Paul Goble
Staunton,
Oct. 21 – Ever more frequently, Vladimir Putin is focusing on the distant past
in order to promote his current policies. Last month, the Kremlin leader
attracted widespread attention for his article on Russian-Ukrainian “unity.”
Less noted but equally important for what it signifies, he also called for
celebrating the 800th anniversary of the baptism of the Karelians (publication.pravo.gov.ru/Document/View/0001202109200011).
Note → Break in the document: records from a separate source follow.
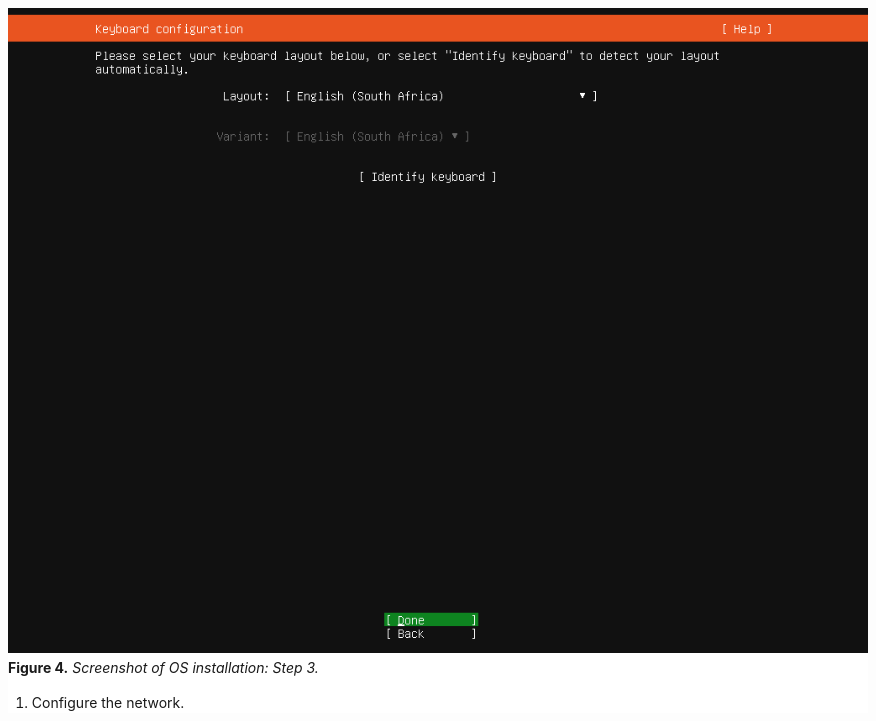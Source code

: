 ![Screenshot of OS installation: Step 3](images/VirtualBox_Ubuntu%20Server%2020.04%20LTS_11_08_2021_13_22_09.png)  **Figure 4.** _Screenshot of OS installation: Step 3._

1. Configure the network.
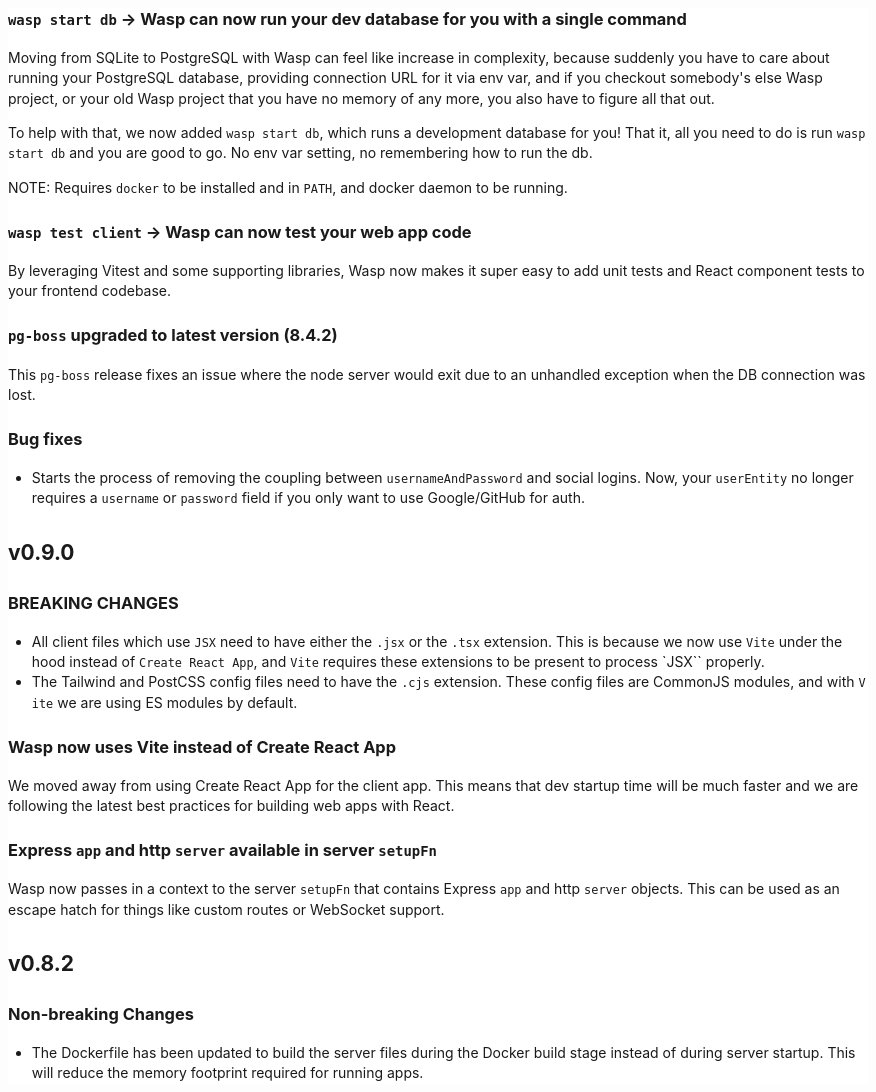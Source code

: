 ### `wasp start db` -> Wasp can now run your dev database for you with a single command

Moving from SQLite to PostgreSQL with Wasp can feel like increase in complexity, because suddenly you have to care about running your PostgreSQL database, providing connection URL for it via env var, and if you checkout somebody's else Wasp project, or your old Wasp project that you have no memory of any more, you also have to figure all that out.

To help with that, we now added `wasp start db`, which runs a development database for you!
That it, all you need to do is run `wasp start db` and you are good to go. No env var setting, no remembering how to run the db.

NOTE: Requires `docker` to be installed and in `PATH`, and docker daemon to be running.

### `wasp test client` -> Wasp can now test your web app code
By leveraging Vitest and some supporting libraries, Wasp now makes it super easy to add unit tests and React component tests to your frontend codebase.

### `pg-boss` upgraded to latest version (8.4.2)
This `pg-boss` release fixes an issue where the node server would exit due to an unhandled exception when the DB connection was lost.

### Bug fixes
- Starts the process of removing the coupling between `usernameAndPassword` and social logins. Now, your `userEntity` no longer requires a `username` or `password` field if you only want to use Google/GitHub for auth.

## v0.9.0

### BREAKING CHANGES
- All client files which use `JSX` need to have either the `.jsx` or the `.tsx` extension. This is because we now use `Vite` under the hood instead of `Create React App`, and `Vite` requires these extensions to be present to process `JSX`` properly.
- The Tailwind and PostCSS config files need to have the `.cjs` extension. These config files are CommonJS modules, and with `Vite` we are using ES modules by default.

### Wasp now uses Vite instead of Create React App
We moved away from using Create React App for the client app. This means that dev startup time will be much faster and we are following the latest best practices for building web apps with React.

### Express `app` and http `server` available in server `setupFn`
Wasp now passes in a context to the server `setupFn` that contains Express `app` and http `server` objects. This can be used as an escape hatch for things like custom routes or WebSocket support.

## v0.8.2

### Non-breaking Changes
- The Dockerfile has been updated to build the server files during the Docker build stage instead of during server startup. This will reduce the memory footprint required for running apps.
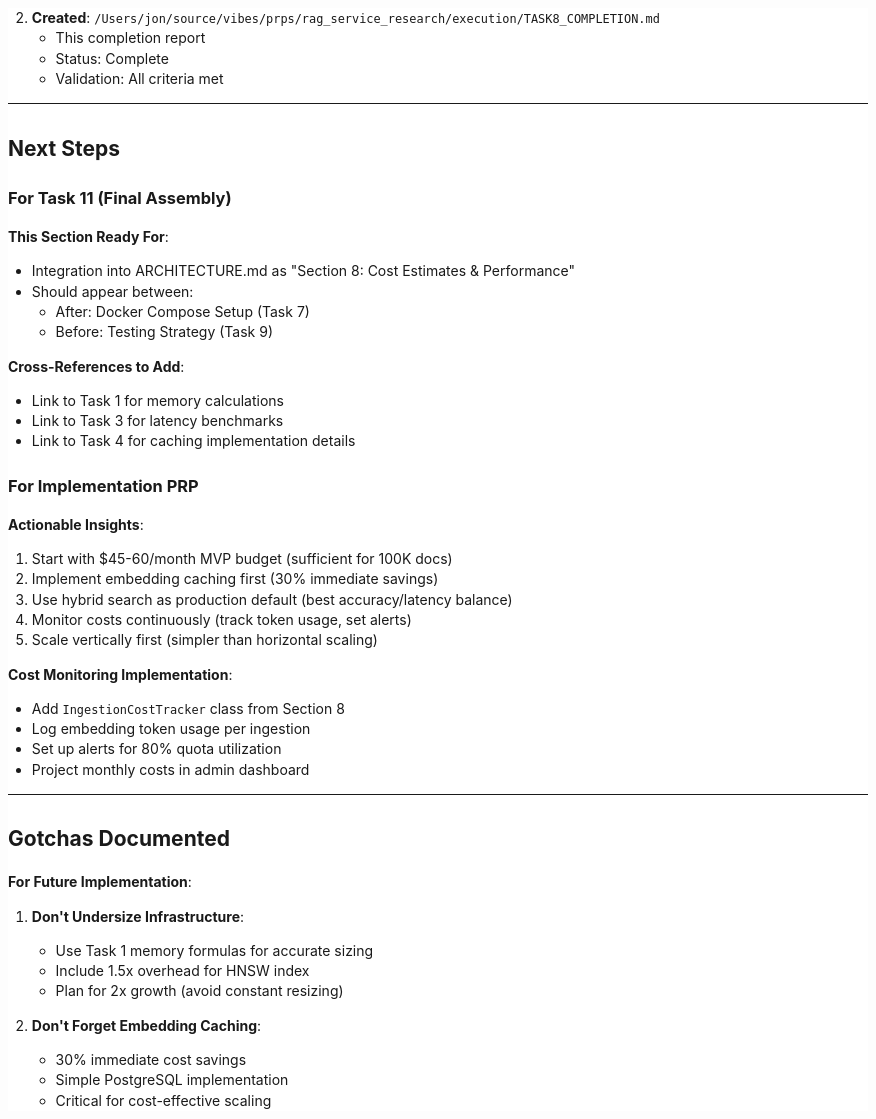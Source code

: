 2. **Created**: `/Users/jon/source/vibes/prps/rag_service_research/execution/TASK8_COMPLETION.md`
   - This completion report
   - Status: Complete
   - Validation: All criteria met

---

## Next Steps

### For Task 11 (Final Assembly)

**This Section Ready For**:
- Integration into ARCHITECTURE.md as "Section 8: Cost Estimates & Performance"
- Should appear between:
  - After: Docker Compose Setup (Task 7)
  - Before: Testing Strategy (Task 9)

**Cross-References to Add**:
- Link to Task 1 for memory calculations
- Link to Task 3 for latency benchmarks
- Link to Task 4 for caching implementation details

### For Implementation PRP

**Actionable Insights**:
1. Start with $45-60/month MVP budget (sufficient for 100K docs)
2. Implement embedding caching first (30% immediate savings)
3. Use hybrid search as production default (best accuracy/latency balance)
4. Monitor costs continuously (track token usage, set alerts)
5. Scale vertically first (simpler than horizontal scaling)

**Cost Monitoring Implementation**:
- Add `IngestionCostTracker` class from Section 8
- Log embedding token usage per ingestion
- Set up alerts for 80% quota utilization
- Project monthly costs in admin dashboard

---

## Gotchas Documented

**For Future Implementation**:

1. **Don't Undersize Infrastructure**:
   - Use Task 1 memory formulas for accurate sizing
   - Include 1.5x overhead for HNSW index
   - Plan for 2x growth (avoid constant resizing)

2. **Don't Forget Embedding Caching**:
   - 30% immediate cost savings
   - Simple PostgreSQL implementation
   - Critical for cost-effective scaling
That event, which is supposed to
occur with much pomp in 2027 will mark the eighth century of the Karelians
being part of the Orthodox world, although historians suggest that it was more
legendary than real. Some Karels may have accepted Orthodoxy then but far from the
entire people (rk.karelia.ru/special-projects/uchenyj-sovet/s-karelskogo-na-russkij/).
Maksim
Pulkin, a historian at the Karelian Scientific Center of the Russian Academy of
Sciences, says that if something actually happened in 1227, it involved only a
handful of people. “But for Russian official historiography, such details are
not important.” For them, the baptism of Karelia meant it became part of the
Russian world.
Had
this “baptism” not happened, the historian continues, the Karelians likely
would have adopted Catholicism and then Lutheranism from the Finns, and then
“Karelia would have become part of Sweden and then Finland, and all Karelis
would have been assimilated by them (karel.aif.ru/society/yubiley_nomer_dva_otmetim_kreshchenie_karelov).
Vadim
Shtepa, editor of the Tallinn-based Region.Expert portal, calls attention to
this to make the point that the Kremlin wants border peoples like the Karelians
to be advance guards of the Russian world rather than self-standing nations in
their own right and bridges to Europe (severreal.org/a/kremle-reshili-gromko-prazdnovat-kreshchenie-karelii/31516484.html).
Moscow
has worked hard to promote the assimilation of the Karelians and to that end it
has not given the Karelian language any official status in Karelia. Indeed,
Russians have reacted to any attempt to promote that language with hysterical
suggestions that this is a separatist effort to destroy Russia (tsargrad.tv/articles/karelskij-separatizm-ot-mestnogo-kolorita-k-razvalu-rossii_412185).
Russian
authors assume, Shtepa continues, that the Karelians want to join the Finns;
but in fact, the Karelians are proud of their own identity and want to remain a
nation on their own, one with good relations with others on both sides of the
1000-kilometer-long border between Russia and the European Union.
Within
the Russian Federation, the Karelians have promoted the idea of a genuine
federation of peoples including themselves; and between themselves and the EU,
they welcomed the formation of a Euroregion, something Putin found so
threatening that he has effectively closed it down.
“The
present-day Kremlin policy,” Shtepa says, “is based on the opposition of Russia
to Europe, and therefore border territories are viewed not as a space for
cooperation but as an advanced guard against ‘enemies at the gates.’” That is
why Putin wants to celebrate the baptism of the Karelians who are on the border
but not that of the Komis or Udmurts who aren’t.
Celebrating
this anniversary is thus all about geopolitics, about highlighting the
separation of the Karelians from the Finns. But the holiday is likely to fall
flat in Karelia itself where people want to have ties with Finland and view
Moscow’s efforts to erect a new wall between them and Europe with anger.
In
the elections earlier this fall, the residents of Karelia gave the Kremlin’s
United Russia party only 31.7 percent of their votes, a low that suggests their
vision of the past, present and future is very different from Moscow’s.